Part 39

197 27 14
                                    

Jadilah istriku.

Ucapan yang disematkan Taehyung beberapa jam sebelum Neon tiba-tiba menelponnya masih terngiang dalam pikiran. Entahlah, perasaan yang kokoh bahkan hampir tumbang karenanya.

Andai ia dihadapkan lagi dengan situasi seperti tadi, maka mematung adalah jalan utamanya. Bahkan saat teriakan pria itu memanggil namanya, ia sengaja mengabaikan dan lekas pergi  secepat mungkin.

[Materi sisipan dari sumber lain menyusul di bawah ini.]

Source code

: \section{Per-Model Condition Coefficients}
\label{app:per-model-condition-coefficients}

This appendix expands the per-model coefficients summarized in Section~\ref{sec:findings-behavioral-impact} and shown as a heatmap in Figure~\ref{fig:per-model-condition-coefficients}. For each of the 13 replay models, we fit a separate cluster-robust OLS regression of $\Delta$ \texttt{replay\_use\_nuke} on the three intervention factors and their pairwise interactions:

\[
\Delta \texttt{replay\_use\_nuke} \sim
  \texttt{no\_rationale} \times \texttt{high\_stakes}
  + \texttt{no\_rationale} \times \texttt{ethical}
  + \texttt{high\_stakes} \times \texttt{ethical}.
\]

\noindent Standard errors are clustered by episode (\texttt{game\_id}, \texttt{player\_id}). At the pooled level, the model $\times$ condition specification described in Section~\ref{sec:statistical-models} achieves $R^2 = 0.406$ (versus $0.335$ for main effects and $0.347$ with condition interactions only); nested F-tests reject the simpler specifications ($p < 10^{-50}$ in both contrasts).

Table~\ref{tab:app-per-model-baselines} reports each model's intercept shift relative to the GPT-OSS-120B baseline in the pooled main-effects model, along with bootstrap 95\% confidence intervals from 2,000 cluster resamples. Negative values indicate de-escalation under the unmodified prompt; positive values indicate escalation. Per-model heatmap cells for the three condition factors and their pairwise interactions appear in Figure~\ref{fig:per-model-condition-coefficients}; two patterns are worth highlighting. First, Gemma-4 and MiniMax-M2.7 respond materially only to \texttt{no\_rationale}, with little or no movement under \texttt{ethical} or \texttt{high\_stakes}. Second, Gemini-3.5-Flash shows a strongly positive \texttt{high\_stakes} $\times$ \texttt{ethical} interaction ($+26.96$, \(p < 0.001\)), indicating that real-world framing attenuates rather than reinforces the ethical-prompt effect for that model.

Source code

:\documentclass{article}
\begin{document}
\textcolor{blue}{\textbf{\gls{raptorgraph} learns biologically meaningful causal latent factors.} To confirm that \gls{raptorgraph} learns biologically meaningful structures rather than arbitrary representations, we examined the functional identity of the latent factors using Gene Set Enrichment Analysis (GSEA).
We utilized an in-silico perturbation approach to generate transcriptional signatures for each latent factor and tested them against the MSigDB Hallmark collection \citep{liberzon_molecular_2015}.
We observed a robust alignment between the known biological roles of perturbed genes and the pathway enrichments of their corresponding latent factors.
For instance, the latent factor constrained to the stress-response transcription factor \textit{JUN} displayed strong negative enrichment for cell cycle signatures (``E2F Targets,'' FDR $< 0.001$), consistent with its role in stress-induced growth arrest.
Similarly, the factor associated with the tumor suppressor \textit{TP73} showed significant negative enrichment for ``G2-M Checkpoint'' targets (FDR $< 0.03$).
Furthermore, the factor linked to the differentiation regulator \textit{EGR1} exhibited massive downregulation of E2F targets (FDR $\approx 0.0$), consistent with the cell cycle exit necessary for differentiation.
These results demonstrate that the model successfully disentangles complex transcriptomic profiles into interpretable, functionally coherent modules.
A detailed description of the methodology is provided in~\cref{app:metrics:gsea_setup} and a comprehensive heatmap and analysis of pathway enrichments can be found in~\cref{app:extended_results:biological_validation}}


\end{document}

Dibalik kaca mobil taksi yang ia tumpangi, Angela pergi melintasi jalanan dengan pikiran yang terus tertuju pada raut kecewa pria itu. Namun, ada hal yang 'tak patut ia sesali, yaitu harapan untuk bersatu.

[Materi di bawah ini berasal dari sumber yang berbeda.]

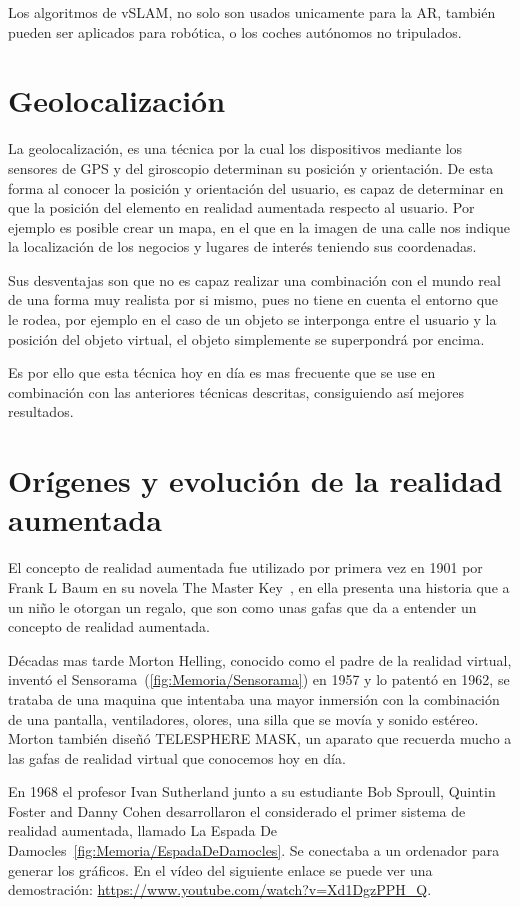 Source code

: Los algoritmos de vSLAM, no solo son usados unicamente para la AR, también pueden ser aplicados para robótica, o los coches autónomos no tripulados.

\section{Geolocalización}
La geolocalización, es una técnica por la cual los dispositivos mediante los sensores de GPS y del giroscopio determinan su posición y orientación. De esta forma al conocer la posición y orientación del usuario, es capaz de determinar en que la posición del elemento en realidad aumentada respecto al usuario.
Por ejemplo es posible crear un mapa, en el que en la imagen de una calle nos indique la localización de los negocios y lugares de interés teniendo sus coordenadas.

Sus desventajas son que no es capaz realizar una combinación con el mundo real de una forma muy realista por si mismo, pues no tiene en cuenta el entorno que le rodea, por ejemplo en el caso de un objeto se interponga entre el usuario y la posición del objeto virtual, el objeto simplemente se superpondrá por encima.

Es por ello que esta técnica hoy en día es mas frecuente que se use en combinación con las anteriores técnicas descritas, consiguiendo así mejores resultados.

\section{Orígenes y evolución de la realidad aumentada}
El concepto de realidad aumentada fue utilizado por primera vez en 1901 por Frank L Baum en su novela The Master Key~\cite{theMasterKey}, en ella presenta una historia que a un niño le otorgan un regalo, que son como unas gafas que da a entender un concepto de realidad aumentada.

Décadas mas tarde Morton Helling, conocido como el padre de la realidad virtual, inventó el Sensorama~(\ref{fig:Memoria/Sensorama}) en 1957 y lo patentó en 1962, se trataba de una maquina que intentaba una mayor inmersión con la combinación de una pantalla, ventiladores, olores, una silla que se movía y sonido estéreo. Morton también diseñó TELESPHERE MASK, un aparato que recuerda mucho a las gafas de realidad virtual que conocemos hoy en día.


En 1968 el profesor Ivan Sutherland junto a su estudiante Bob Sproull, Quintin Foster and Danny Cohen desarrollaron el considerado el primer sistema de realidad aumentada, llamado La Espada De Damocles~\ref{fig:Memoria/EspadaDeDamocles}. Se conectaba a un ordenador para generar los gráficos. En el vídeo del siguiente enlace se puede ver una demostración: \url{https://www.youtube.com/watch?v=Xd1DgzPPH_Q}.

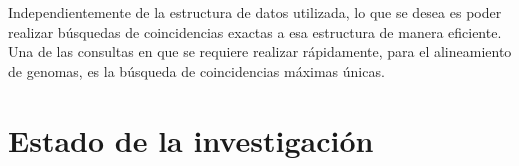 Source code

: \documentclass[12pt,a4paper]{article}
\begin{document}
\indent
Independientemente de la estructura de datos utilizada, lo que se desea es poder realizar búsquedas de coincidencias exactas a esa estructura de manera eficiente. 
Una de las consultas en que se requiere realizar rápidamente, para el alineamiento de genomas, es la búsqueda de coincidencias máximas únicas. 
\section{Estado de la investigación}
\end{document}
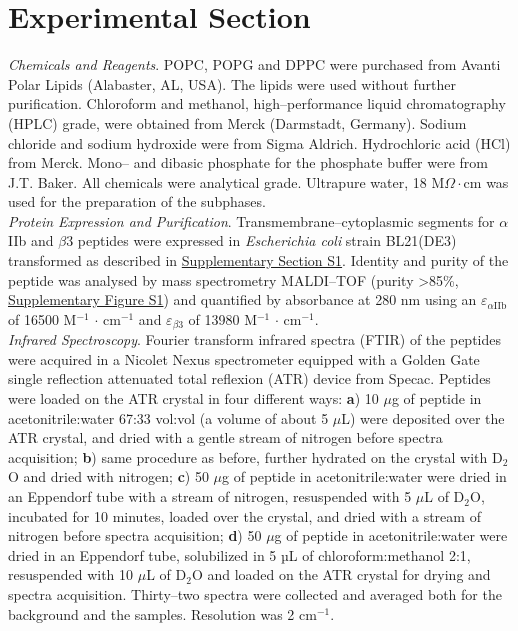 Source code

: \documentclass[journal=jacsat,manuscript=article]{achemso}
\begin{document}
\section{Experimental Section}\label{sec:expeSection}

\textit{Chemicals and Reagents}. POPC, POPG and DPPC were purchased from Avanti Polar Lipids (Alabaster, AL, USA). The lipids were used without further purification. Chloroform and methanol, high–performance liquid chromatography (HPLC) grade, were obtained from Merck (Darmstadt, Germany). Sodium chloride and sodium hydroxide were from Sigma Aldrich. Hydrochloric acid (HCl) from Merck. Mono– and dibasic phosphate for the phosphate buffer were from J.T. Baker. All chemicals were analytical grade. Ultrapure water, 18 M$\Omega \cdot$cm was used for the preparation of the subphases.\\

\noindent \textit{Protein Expression and Purification}. Transmembrane–cytoplasmic segments for $\alpha$IIb and $\beta$3 peptides were expressed in \textit{Escherichia coli} strain BL21(DE3) transformed as described in \hyperref[sec:support]{Supplementary Section S1}. Identity and purity of the peptide was analysed by mass spectrometry MALDI–TOF (purity >85\%, \hyperref[sec:support]{Supplementary Figure S1}) and quantified by absorbance at 280 nm using an {\Large{$\varepsilon$}}$_{\alpha \text{IIb}}$ of 16500 M$^{-1}$ $\cdot$ cm$^{-1}$ and {\Large{$\varepsilon$}}$_{\beta \text{3}}$ of 13980 M$^{-1}$ $\cdot$ cm$^{-1}$.\\

\noindent \textit{Infrared Spectroscopy}. Fourier transform infrared spectra (FTIR) of the peptides were acquired in a Nicolet Nexus spectrometer equipped with a Golden Gate single reflection attenuated total reflexion (ATR) device from Specac. Peptides were loaded on the ATR crystal in four different ways: \textbf{a}) 10 $\mu$g of peptide in acetonitrile:water 67:33 vol:vol (a volume of about 5 $\mu$L) were deposited over the ATR crystal, and dried with a gentle stream of nitrogen before spectra acquisition; \textbf{b}) same procedure as before, further hydrated on the crystal with D$_2$O and dried with nitrogen; \textbf{c}) 50 $\mu$g of peptide in acetonitrile:water were dried in an Eppendorf tube with a stream of nitrogen, resuspended with 5 $\mu$L of D$_2$O, incubated for 10 minutes, loaded over the crystal, and dried with a stream of nitrogen before spectra acquisition; \textbf{d}) 50 $\mu$g of peptide in acetonitrile:water were dried in an Eppendorf tube, solubilized in 5 µL of chloroform:methanol 2:1, resuspended with 10 $\mu$L of D$_2$O and loaded on the ATR crystal for drying and spectra acquisition. Thirty–two spectra were collected and averaged both for the background and the samples. Resolution was 2 cm$^{-1}$.\\
\end{document}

Masih dalam balutan pakaian santai, Angela melangkah tergesa menuju sebuah apartemen yang cukup mewah. Jujur ia sedikit kaget dengan hunian yang ditempati Neon. 'Tak pernah terpikir sekalipun bahwa pria itu pun menyimpan banyak rahasia darinya. Ami---sahabatnya 'tak pernah menceritakan secara detail tentang asal usul Neon.

Angela cukup takjub dengan segala hal yang ada di sini. Sempat ia mengintip pakaian yang dirasa 'tak layak untuk masuk ke gedung ini, tetapi karena darurat ia terpaksa menanggung sedikit malu demi Neon.

Ya, sudahlah, setidaknya ia berusaha untuk memenuhi panggilan Neon dengan segera. Saat ingin mendorong pintu kaca di sana, dirinya sudah disambut dengan senyum ramah petugas. Dua pria berseragam membungkuk memberi hormat padanya.

Hal pertama yang ia lihat saat menginjakkan kaki di apartemen itu adalah lampu-lampu kristal mahal nan mewah, ornamen klasik yang mungkin harganya setara dengan satu tahun gajinya di kantor, dinding putih dan alunan musik khas eropa menghantarkannya dalam lamunan sejenak.

"Angel!"

Panggilan yang cukup keras membuyarkan lamunan. Angela menoleh mengulas senyuman merekah.

"Jangan melihatku seperti itu," protesnya saat Neon menyoroti dirinya. Mungkin pria itu merasa heran atau bahkan menganggapnya aneh. Tentu saja, bagaimana mungkin seorang yang belum berstatus sebagai istri sudah berpenampilan layaknya ibu-ibu muda beranak dua. "Aku buru-buru tadi."

"It's okay." Neon tersenyum. "Kau tetap cantik meski memakai karung sekali pun," godanya membuat pipi Angel merona.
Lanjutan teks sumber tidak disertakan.